0734 - Mais vous vous faites de ma tante l’idée qu’on s’en fait généralement
—Pourtant, Oriane, regardez justement votre beau-frère Palamède dont vous êtes en train de parler; il n’y a pas de maîtresse qui puisse rêver d’être pleurée comme l’a été cette pauvre Mme de Charlus.
—Ah! répondit la duchesse, que Votre Altesse me permette de ne pas être tout à fait de son avis. Tout le monde n’aime pas être pleuré de la même manière, chacun a ses préférences.
—Enfin il lui a voué un vrai culte depuis sa mort. Il est vrai qu’on fait quelquefois pour les morts des choses qu’on n’aurait pas faites pour les vivants.

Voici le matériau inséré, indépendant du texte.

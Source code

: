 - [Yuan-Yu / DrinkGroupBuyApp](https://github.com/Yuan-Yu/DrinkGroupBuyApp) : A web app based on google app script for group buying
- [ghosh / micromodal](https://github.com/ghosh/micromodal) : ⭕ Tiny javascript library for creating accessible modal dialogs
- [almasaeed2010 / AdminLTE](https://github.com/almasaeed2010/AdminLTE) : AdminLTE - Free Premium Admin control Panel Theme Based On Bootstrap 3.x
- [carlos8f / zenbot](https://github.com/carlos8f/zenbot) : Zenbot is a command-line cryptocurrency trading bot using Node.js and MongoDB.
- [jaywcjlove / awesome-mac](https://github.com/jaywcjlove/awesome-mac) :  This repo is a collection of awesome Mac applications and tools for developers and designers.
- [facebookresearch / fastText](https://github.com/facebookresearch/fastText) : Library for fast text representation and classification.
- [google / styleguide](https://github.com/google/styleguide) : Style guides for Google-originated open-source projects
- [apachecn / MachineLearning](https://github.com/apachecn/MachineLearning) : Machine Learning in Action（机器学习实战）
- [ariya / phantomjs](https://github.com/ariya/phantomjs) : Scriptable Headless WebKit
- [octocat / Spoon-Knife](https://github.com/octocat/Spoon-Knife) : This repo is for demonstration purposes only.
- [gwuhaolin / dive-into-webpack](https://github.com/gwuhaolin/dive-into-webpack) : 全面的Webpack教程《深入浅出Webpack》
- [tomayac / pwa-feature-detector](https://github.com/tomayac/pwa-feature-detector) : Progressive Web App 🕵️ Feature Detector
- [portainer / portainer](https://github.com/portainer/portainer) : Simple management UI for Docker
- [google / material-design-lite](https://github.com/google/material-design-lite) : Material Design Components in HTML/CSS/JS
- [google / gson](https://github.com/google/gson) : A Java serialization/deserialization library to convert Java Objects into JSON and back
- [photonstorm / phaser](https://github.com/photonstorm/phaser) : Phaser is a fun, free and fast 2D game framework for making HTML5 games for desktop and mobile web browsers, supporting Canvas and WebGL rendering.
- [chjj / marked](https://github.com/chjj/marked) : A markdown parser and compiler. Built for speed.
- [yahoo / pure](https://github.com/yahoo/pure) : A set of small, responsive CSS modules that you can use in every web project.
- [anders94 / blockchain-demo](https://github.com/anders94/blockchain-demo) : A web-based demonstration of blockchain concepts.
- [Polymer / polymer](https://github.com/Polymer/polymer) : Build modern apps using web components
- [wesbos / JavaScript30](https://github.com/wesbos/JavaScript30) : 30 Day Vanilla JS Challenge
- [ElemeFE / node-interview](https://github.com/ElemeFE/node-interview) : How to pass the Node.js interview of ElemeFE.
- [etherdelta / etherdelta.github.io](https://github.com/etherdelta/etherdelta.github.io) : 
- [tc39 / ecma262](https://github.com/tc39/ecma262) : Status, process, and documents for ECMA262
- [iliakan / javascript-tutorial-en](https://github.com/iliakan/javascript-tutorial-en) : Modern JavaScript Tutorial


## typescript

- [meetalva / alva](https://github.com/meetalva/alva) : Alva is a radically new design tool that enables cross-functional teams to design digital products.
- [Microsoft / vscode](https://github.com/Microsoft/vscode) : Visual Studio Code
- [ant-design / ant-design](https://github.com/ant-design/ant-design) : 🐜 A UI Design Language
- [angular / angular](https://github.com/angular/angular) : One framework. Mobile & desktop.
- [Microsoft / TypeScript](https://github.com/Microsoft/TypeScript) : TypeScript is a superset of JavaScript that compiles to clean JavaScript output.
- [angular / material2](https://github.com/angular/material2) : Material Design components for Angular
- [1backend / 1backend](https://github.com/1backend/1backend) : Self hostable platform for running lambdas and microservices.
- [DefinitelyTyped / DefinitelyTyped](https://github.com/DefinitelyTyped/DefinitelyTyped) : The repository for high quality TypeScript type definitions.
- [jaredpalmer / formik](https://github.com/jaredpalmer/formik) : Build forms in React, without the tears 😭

—D’abord, répondit Mme de Guermantes sur un ton rêveur qui contrastait avec son intention gouailleuse, on va à leur enterrement, ce qu’on ne fait jamais pour les vivants! M. de Guermantes regarda d’un air malicieux M. de Bréauté comme pour le provoquer à rire de l’esprit de la duchesse. «Mais enfin j’avoue franchement, reprit Mme de Guermantes, que la manière dont je souhaiterais d’être pleurée par un homme que j’aimerais, n’est pas celle de mon beau-frère.» La figure du duc se rembrunit. Il n’aimait pas que sa femme portât des jugements à tort et à travers, surtout sur M. de Charlus. «Vous êtes difficile. Son regret a édifié tout le monde», dit-il d’un ton rogue. Mais la duchesse avait avec son mari cette espèce de hardiesse des dompteurs ou des gens qui vivent avec un fou et qui ne craignent pas de l’irriter: «Eh bien, non, qu’est-ce que vous voulez, c’est édifiant, je ne dis pas, il va tous les jours au cimetière lui raconter combien de personnes il a eues à déjeuner, il la regrette énormément, mais comme une cousine, comme une grand’mère, comme une soeur. Ce n’est pas un deuil de mari. Il est vrai que c’était deux saints, ce qui rend le deuil un peu spécial.» M. de Guermantes, agacé du caquetage de sa femme, fixait sur elle avec une immobilité terrible des prunelles toutes chargées. «Ce n’est pas pour dire du mal du pauvre Mémé, qui, entre parenthèses, n’était pas libre ce soir, reprit la duchesse, je reconnais qu’il est bon comme personne, il est délicieux, il a une délicatesse, un coeur comme les hommes n’en ont pas généralement. C’est un coeur de femme, Mémé!»